▸ **The problem**:
What you give back should be only the lines from the one holding "easily updated. Similarly, ICON" through the final line of the records, each reproduced exactly.

▸ **Given information**:
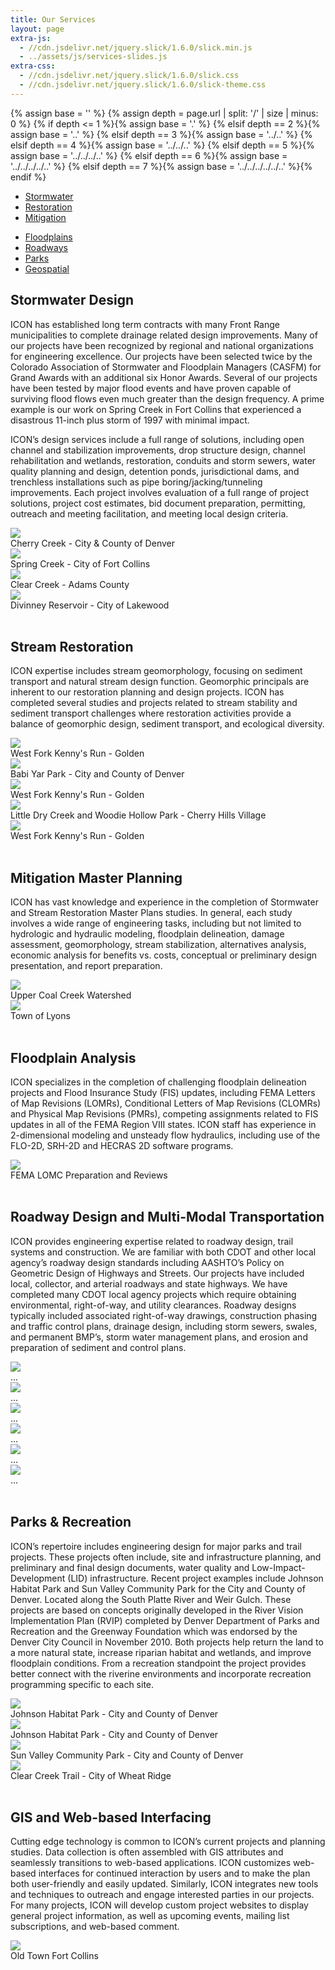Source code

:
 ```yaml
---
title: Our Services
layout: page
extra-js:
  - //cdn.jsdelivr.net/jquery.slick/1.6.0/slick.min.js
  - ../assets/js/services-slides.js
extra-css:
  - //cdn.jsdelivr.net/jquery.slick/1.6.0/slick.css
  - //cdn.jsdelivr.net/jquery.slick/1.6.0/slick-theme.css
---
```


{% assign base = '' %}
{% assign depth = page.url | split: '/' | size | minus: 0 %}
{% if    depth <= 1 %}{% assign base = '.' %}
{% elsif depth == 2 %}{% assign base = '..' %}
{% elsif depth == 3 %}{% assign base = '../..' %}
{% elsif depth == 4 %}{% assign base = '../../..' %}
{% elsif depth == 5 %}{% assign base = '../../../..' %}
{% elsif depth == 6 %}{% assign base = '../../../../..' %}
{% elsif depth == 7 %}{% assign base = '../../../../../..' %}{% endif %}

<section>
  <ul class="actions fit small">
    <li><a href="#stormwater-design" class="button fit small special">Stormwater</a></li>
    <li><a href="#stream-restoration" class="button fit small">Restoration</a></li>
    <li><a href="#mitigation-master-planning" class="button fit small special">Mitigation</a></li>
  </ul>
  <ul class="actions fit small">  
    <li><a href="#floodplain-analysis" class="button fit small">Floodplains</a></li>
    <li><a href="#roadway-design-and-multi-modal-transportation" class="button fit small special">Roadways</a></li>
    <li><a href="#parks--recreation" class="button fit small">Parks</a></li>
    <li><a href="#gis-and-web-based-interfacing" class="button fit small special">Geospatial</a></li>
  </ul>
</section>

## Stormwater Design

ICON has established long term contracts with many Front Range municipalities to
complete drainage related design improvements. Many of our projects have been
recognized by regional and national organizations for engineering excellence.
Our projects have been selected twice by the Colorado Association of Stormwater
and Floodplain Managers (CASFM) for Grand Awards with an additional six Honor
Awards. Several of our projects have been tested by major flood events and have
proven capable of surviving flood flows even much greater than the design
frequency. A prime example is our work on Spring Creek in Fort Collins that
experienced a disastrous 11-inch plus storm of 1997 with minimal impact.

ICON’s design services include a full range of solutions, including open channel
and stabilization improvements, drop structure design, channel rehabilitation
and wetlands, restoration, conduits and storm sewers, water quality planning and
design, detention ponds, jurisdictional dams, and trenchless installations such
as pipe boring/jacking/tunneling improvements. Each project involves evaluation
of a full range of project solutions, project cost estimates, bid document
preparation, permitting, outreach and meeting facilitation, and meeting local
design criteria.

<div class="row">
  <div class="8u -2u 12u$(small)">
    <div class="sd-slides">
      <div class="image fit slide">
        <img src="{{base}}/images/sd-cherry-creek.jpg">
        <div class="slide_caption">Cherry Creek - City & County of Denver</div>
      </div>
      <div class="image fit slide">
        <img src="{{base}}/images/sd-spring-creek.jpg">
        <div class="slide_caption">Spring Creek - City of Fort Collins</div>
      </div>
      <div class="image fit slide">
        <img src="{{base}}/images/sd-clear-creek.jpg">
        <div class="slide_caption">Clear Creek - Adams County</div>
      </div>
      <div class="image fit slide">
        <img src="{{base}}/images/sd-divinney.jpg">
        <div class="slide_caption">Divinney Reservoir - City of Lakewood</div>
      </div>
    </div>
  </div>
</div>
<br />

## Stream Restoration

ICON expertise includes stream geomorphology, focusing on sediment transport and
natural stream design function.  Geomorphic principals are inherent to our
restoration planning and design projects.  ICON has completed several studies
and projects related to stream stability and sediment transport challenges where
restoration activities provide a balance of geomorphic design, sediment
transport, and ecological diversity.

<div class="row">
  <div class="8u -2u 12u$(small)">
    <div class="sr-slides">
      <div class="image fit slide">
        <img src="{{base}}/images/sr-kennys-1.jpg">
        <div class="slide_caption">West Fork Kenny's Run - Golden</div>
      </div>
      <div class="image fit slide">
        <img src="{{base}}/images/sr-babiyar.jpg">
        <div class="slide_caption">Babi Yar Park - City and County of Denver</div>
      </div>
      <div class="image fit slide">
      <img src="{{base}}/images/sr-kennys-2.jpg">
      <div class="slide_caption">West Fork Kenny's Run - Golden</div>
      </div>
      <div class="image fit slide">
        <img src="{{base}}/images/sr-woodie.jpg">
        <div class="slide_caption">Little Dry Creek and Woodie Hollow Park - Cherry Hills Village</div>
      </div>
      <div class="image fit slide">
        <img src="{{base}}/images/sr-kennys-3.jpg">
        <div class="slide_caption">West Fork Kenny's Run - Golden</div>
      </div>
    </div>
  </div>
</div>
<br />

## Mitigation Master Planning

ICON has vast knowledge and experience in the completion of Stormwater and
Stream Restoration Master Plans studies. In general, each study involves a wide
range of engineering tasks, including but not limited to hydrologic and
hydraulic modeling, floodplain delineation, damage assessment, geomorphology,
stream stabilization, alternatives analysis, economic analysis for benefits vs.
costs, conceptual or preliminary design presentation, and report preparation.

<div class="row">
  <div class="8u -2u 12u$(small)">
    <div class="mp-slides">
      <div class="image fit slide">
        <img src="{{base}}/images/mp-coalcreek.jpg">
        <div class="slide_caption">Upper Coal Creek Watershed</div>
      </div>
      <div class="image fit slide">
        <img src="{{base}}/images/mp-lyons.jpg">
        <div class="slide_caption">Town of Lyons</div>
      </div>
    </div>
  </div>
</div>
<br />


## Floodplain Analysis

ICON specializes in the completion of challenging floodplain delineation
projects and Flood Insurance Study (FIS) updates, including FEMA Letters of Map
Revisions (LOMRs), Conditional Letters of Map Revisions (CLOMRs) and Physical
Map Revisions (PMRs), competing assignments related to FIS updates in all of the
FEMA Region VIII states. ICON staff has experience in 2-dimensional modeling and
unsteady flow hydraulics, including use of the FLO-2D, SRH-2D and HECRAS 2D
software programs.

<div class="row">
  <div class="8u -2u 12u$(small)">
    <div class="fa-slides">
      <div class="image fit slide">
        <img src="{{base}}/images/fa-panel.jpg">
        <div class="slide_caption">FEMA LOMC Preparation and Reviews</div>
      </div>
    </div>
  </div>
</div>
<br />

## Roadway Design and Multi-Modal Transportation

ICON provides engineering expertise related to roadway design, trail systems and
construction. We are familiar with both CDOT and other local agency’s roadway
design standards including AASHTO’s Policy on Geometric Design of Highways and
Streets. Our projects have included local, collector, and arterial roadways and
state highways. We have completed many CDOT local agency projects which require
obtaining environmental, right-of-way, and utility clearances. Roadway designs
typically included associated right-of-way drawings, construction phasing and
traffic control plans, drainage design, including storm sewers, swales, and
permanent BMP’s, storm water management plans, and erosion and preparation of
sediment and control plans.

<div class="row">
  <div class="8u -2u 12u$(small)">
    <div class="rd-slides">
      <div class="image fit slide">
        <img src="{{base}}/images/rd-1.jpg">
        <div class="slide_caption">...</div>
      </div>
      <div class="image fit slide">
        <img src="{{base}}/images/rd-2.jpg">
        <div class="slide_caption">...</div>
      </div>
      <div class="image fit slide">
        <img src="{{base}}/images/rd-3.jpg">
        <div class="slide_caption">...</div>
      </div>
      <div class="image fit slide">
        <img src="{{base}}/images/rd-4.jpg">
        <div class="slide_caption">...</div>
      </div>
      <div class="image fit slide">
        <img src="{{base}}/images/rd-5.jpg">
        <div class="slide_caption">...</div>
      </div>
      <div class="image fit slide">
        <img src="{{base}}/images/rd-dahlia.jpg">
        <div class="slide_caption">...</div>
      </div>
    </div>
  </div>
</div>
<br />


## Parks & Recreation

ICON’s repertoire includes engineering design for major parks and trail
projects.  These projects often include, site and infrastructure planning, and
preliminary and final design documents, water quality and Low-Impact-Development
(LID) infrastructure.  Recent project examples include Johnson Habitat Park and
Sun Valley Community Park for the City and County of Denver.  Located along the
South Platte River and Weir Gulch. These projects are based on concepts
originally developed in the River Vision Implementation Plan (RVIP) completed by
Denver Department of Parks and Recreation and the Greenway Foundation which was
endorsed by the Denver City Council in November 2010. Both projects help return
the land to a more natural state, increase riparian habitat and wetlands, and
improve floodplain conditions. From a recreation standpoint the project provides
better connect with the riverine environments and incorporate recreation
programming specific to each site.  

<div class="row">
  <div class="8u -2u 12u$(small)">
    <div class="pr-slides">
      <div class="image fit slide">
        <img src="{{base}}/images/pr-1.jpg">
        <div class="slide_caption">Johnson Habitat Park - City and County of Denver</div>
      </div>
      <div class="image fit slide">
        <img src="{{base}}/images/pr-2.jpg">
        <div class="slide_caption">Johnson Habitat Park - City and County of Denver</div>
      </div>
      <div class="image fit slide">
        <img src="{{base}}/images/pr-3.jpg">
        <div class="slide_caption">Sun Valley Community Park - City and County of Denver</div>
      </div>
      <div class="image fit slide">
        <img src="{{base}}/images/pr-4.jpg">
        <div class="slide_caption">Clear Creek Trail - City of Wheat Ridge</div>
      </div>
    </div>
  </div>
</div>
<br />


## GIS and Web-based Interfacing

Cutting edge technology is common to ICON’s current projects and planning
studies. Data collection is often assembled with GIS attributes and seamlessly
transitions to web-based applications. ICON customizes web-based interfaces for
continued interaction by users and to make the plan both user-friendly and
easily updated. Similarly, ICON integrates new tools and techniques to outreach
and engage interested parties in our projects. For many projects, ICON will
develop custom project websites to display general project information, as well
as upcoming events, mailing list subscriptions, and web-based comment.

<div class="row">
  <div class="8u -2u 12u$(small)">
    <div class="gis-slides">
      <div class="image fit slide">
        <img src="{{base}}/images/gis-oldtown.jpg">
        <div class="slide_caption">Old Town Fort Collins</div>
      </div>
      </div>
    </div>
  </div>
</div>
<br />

▸ **Answer to the exercise**:
easily updated. Similarly, ICON integrates new tools and techniques to outreach
and engage interested parties in our projects. For many projects, ICON will
develop custom project websites to display general project information, as well
as upcoming events, mailing list subscriptions, and web-based comment.

<div class="row">
  <div class="8u -2u 12u$(small)">
    <div class="gis-slides">
      <div class="image fit slide">
        <img src="{{base}}/images/gis-oldtown.jpg">
        <div class="slide_caption">Old Town Fort Collins</div>
      </div>
      </div>
    </div>
  </div>
</div>
<br />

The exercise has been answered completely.